EXERCISE REQUIREMENTS →
Where does the string "obálky" appear in the material? Copy each line that holds it.
------------------------------------------------------------
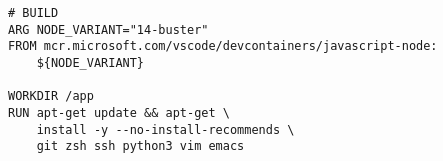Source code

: 
\begin{lstlisting}[language=docker, frame=single, caption={NodeJS DevContainer Dockerfile},label=code::docker_dev_node]
# BUILD
ARG NODE_VARIANT="14-buster"
FROM mcr.microsoft.com/vscode/devcontainers/javascript-node:
    ${NODE_VARIANT}

WORKDIR /app
RUN apt-get update && apt-get \
    install -y --no-install-recommends \
    git zsh ssh python3 vim emacs
\end{lstlisting}

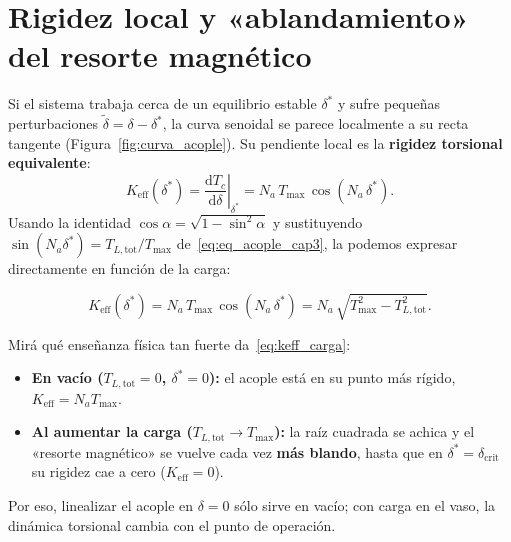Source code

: \documentclass[11pt,a4paper,oneside]{book}
\newcommand{\dd}{\mathrm{d}}
\begin{document}
\section{Rigidez local y «ablandamiento» del resorte magnético}

Si el sistema trabaja cerca de un equilibrio estable $\delta^\ast$ y sufre
pequeñas perturbaciones $\tilde\delta = \delta - \delta^\ast$, la curva
senoidal se parece localmente a su recta tangente (Figura~\ref{fig:curva_acople}).
Su pendiente local es la \textbf{rigidez torsional equivalente}:
\begin{equation}
  K_{\text{eff}}(\delta^\ast)
  = \left.\frac{\dd T_c}{\dd\delta}\right|_{\delta^\ast}
  = N_a\,T_{\max}\,\cos(N_a\,\delta^\ast).
  \label{eq:keff_cos}
\end{equation}
Usando la identidad $\cos\alpha = \sqrt{1 - \sin^2\alpha}$ y sustituyendo
$\sin(N_a\delta^\ast) = T_{L,\text{tot}}/T_{\max}$ de~\eqref{eq:eq_acople_cap3},
la podemos expresar directamente en función de la carga:
\begin{ecuacionclave}
\begin{equation}
  K_{\text{eff}}(\delta^\ast)
  = N_a\,T_{\max}\,\cos(N_a\,\delta^\ast)
  = N_a\,\sqrt{T_{\max}^2 - T_{L,\text{tot}}^2}.
  \label{eq:keff_carga}
\end{equation}
\end{ecuacionclave}

\begin{lectura}
Mirá qué enseñanza física tan fuerte da~\eqref{eq:keff_carga}:
\begin{itemize}
  \item \textbf{En vacío ($T_{L,\text{tot}} = 0$, $\delta^\ast = 0$):} el acople
        está en su punto más rígido, $K_{\text{eff}} = N_a T_{\max}$.
  \item \textbf{Al aumentar la carga ($T_{L,\text{tot}} \to T_{\max}$):} la
        raíz cuadrada se achica y el «resorte magnético» se vuelve cada vez
        \textbf{más blando}, hasta que en $\delta^\ast = \delta_{\text{crit}}$
        su rigidez cae a cero ($K_{\text{eff}} = 0$).
\end{itemize}
Por eso, linealizar el acople en $\delta = 0$ sólo sirve en vacío; con carga en
el vaso, la dinámica torsional cambia con el punto de operación.
\end{lectura}
\end{document}
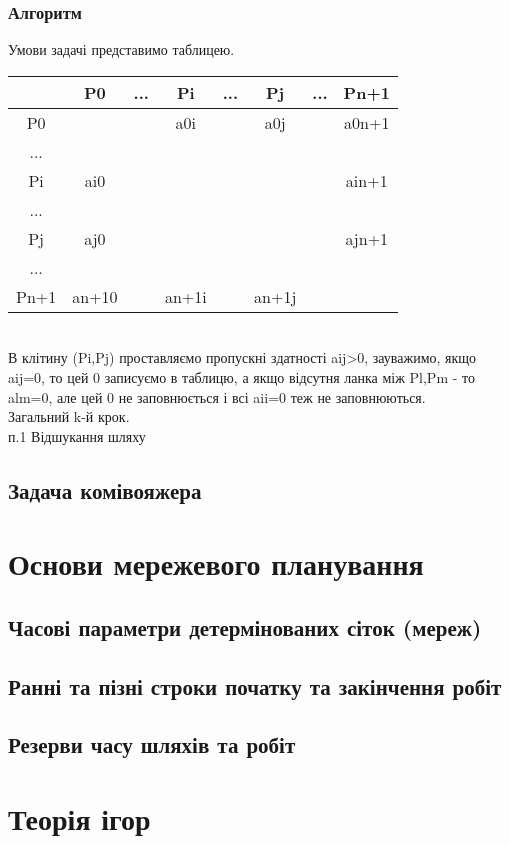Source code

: \documentclass[12pt,a4paper]{book}
\begin{document}
\subsection{Алгоритм}
Умови задачі представимо таблицею.\\
\begin{tabular}{ | c | c | c | c | c | c | c | c | }
\hline
	&	P0	&	...	&	Pi	&	...	&	Pj	&	...	&	Pn+1\\
\hline
P0	&		&		&	a0i	&		&	a0j	&		&	a0n+1\\
\hline
...	&		&		&		&		&		&		&\\
\hline
Pi	&	ai0	&		&		&		&		&		&	ain+1\\
\hline
...	&		&		&		&		&		&		&\\
\hline
Pj	&	aj0	&		&		&		&		&		&	ajn+1\\
\hline
...	&		&		&		&		&		&		&\\
\hline
Pn+1	&	an+10	&		&	an+1i	&		&	an+1j	&		&\\
\hline
\end{tabular}\\
В клітину (Pi,Pj) проставляємо пропускні здатності aij>0, зауважимо, якщо aij=0, то цей 0 записуємо в таблицю, а якщо відсутня ланка між Pl,Pm - то alm=0, але цей 0 не заповнюється і всі aii=0 теж не заповнюються.\\
Загальний k-й крок.\\
п.1 Відшукання шляху 
\section{Задача комівояжера}
\chapter{Основи мережевого планування}
\section{Часові параметри детермінованих сіток (мереж)}
\section{Ранні та пізні строки початку та закінчення робіт}
\section{Резерви часу шляхів та робіт}
\chapter{Теорія ігор}
\end{document}
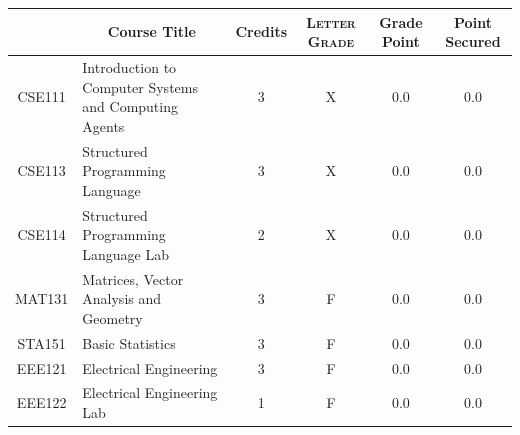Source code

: \documentclass[11pt]{article}
\newcommand*{\numtwo}[1]{\pgfmathprintnumber[
                    fixed, precision=2, fixed zerofill=true]{#1}}
\begin{document}
                \begin{center}
                    \renewcommand{\arraystretch}{1.08}
                    
                \begin{tabular}{|c|l|c|>{\scshape}c|c|c|}
                \hline  \rule[-1ex]{0pt}{3.5ex} {\centering{\bf Course Code}} &  \multicolumn{1}{c|}{\textbf{Course Title}}  & {\bf Credits} & {\bf Letter Grade} & {\bf Grade Point} & {\bf Point Secured}  \\ 
                \hline   CSE111 &  Introduction to Computer Systems and Computing Agents		 & 3 & X & 0.0 & 0.0 \\ %
                \hline   CSE113 &  Structured Programming Language		 & 3 & X & 0.0 & 0.0 \\ %
                \hline   CSE114 &  Structured Programming Language Lab		 & 2 & X & 0.0 & 0.0 \\ %
                \hline   MAT131 &  Matrices, Vector Analysis and Geometry		 & 3 & F & 0.0 & 0.0 \\ %
                \hline   STA151 &  Basic Statistics		 & 3 & F & 0.0 & 0.0 \\ %
                \hline   EEE121 &  Electrical Engineering		 & 3 & F & 0.0 & 0.0 \\ %
                \hline   EEE122 &  Electrical Engineering Lab		 & 1 & F & 0.0 & 0.0 \\ %

\hline                %
                \end{tabular}
                \end{center}
                \renewcommand{\arraystretch}{1.03}
\end{document}
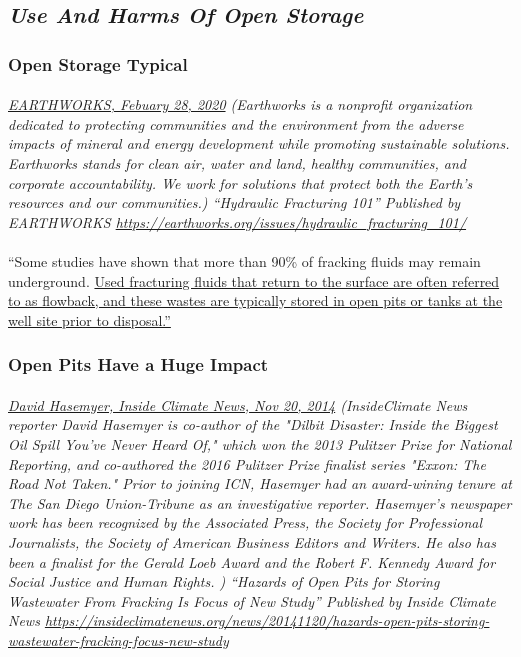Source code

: \documentclass{article}
\begin{document}
\subsection{\emph{Use And Harms Of Open Storage}}

\subsubsection{Open Storage Typical}
\paragraph{}
\small
\textit{
\underline{EARTHWORKS, Febuary 28, 2020}
(Earthworks is a nonprofit organization dedicated to protecting communities and the environment from the adverse impacts of mineral and energy development while promoting sustainable solutions. Earthworks stands for clean air, water and land, healthy communities, and corporate accountability. We work for solutions that protect both the Earth’s resources and our communities.) “Hydraulic Fracturing 101” Published by EARTHWORKS 
\url{https://earthworks.org/issues/hydraulic_fracturing_101/}}
\normalsize

\paragraph{}
``Some studies have shown that more than 90\% of fracking fluids may remain underground. \ul{Used fracturing fluids that return to the surface are often referred to as flowback, and these wastes are typically stored in open pits or tanks at the well site prior to disposal.''}

\subsubsection{Open Pits Have a Huge Impact}
\paragraph{}
\small
\textit{
\underline{David Hasemyer, Inside Climate News, Nov 20, 2014}
  (InsideClimate News reporter David Hasemyer is co-author of the "Dilbit Disaster: Inside the Biggest Oil Spill You've Never Heard Of," which won the 2013 Pulitzer Prize for National Reporting, and co-authored the 2016 Pulitzer Prize finalist series "Exxon: The Road Not Taken." Prior to joining ICN, Hasemyer had an award-wining tenure at The San Diego Union-Tribune as an investigative reporter. Hasemyer's newspaper work has been recognized by the Associated Press, the Society for Professional Journalists, the Society of American Business Editors and Writers. He also has been a finalist for the Gerald Loeb Award and the Robert F. Kennedy Award for Social Justice and Human Rights. ) “Hazards of Open Pits for Storing Wastewater From Fracking Is Focus of New Study” Published by Inside Climate News
\url{https://insideclimatenews.org/news/20141120/hazards-open-pits-storing-wastewater-fracking-focus-new-study }}
\normalsize
\end{document}

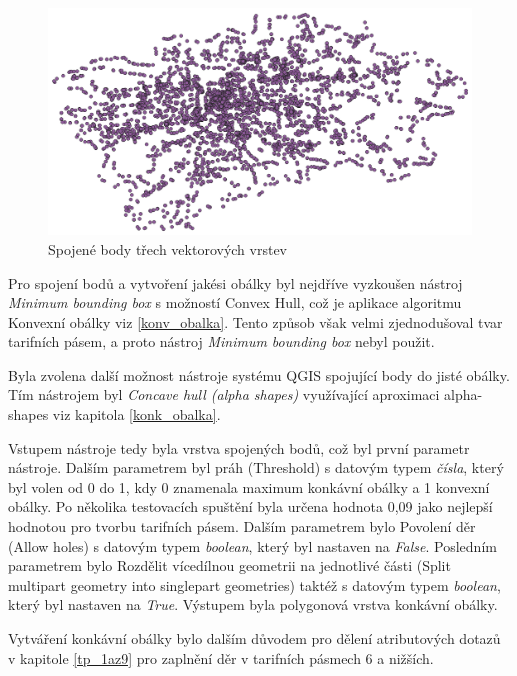 \begin{figure}[H] \centering
    \includegraphics[width=400pt]{./pictures/merged-P0B.png}
    \caption[Spojené body třech vektorových vrstev]{Spojené body třech vektorových vrstev}
	\label{fig:merged-P0B}              
\end{figure} 

Pro spojení bodů a vytvoření jakési obálky byl nejdříve vyzkoušen nástroj \textit{Minimum bounding box} s možností Convex Hull,
což je aplikace algoritmu Konvexní obálky viz \ref{konv_obalka}. Tento způsob však velmi zjednodušoval tvar
tarifních pásem, a proto nástroj \textit{Minimum bounding box} nebyl použit.

Byla zvolena další možnost nástroje systému QGIS spojující body do jisté obálky. Tím nástrojem byl \textit{Concave hull (alpha shapes)} 
využívající aproximaci alpha-shapes viz kapitola \ref{konk_obalka}.

Vstupem nástroje tedy byla vrstva spojených bodů, což byl první parametr
nástroje. Dalším parametrem byl práh (Threshold) s datovým typem \textit{čísla}, který byl volen od 0 do 1,
kdy 0 znamenala maximum konkávní obálky a 1 konvexní obálky. Po několika testovacích spuštění byla 
určena hodnota 0,09 jako nejlepší hodnotou pro tvorbu tarifních pásem. Dalším parametrem bylo Povolení děr (Allow holes) 
s datovým typem \textit{boolean}, který byl nastaven na \textit{False}.
Posledním parametrem bylo Rozdělit vícedílnou geometrii na jednotlivé části (Split multipart geometry 
into singlepart geometries) taktéž s datovým typem \textit{boolean}, který byl nastaven na \textit{True}.  
Výstupem byla polygonová vrstva konkávní obálky. 

Vytváření konkávní obálky bylo dalším důvodem pro dělení atributových dotazů v kapitole \ref{tp_1az9} pro 
zaplnění děr v tarifních pásmech 6 a nižších.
------------------------------------------------------------
ANSWER FOR THIS EXERCISE →
Pro spojení bodů a vytvoření jakési obálky byl nejdříve vyzkoušen nástroj \textit{Minimum bounding box} s možností Convex Hull,
což je aplikace algoritmu Konvexní obálky viz \ref{konv_obalka}. Tento způsob však velmi zjednodušoval tvar
Byla zvolena další možnost nástroje systému QGIS spojující body do jisté obálky. Tím nástrojem byl \textit{Concave hull (alpha shapes)} 
kdy 0 znamenala maximum konkávní obálky a 1 konvexní obálky. Po několika testovacích spuštění byla 
Výstupem byla polygonová vrstva konkávní obálky. 
Vytváření konkávní obálky bylo dalším důvodem pro dělení atributových dotazů v kapitole \ref{tp_1az9} pro 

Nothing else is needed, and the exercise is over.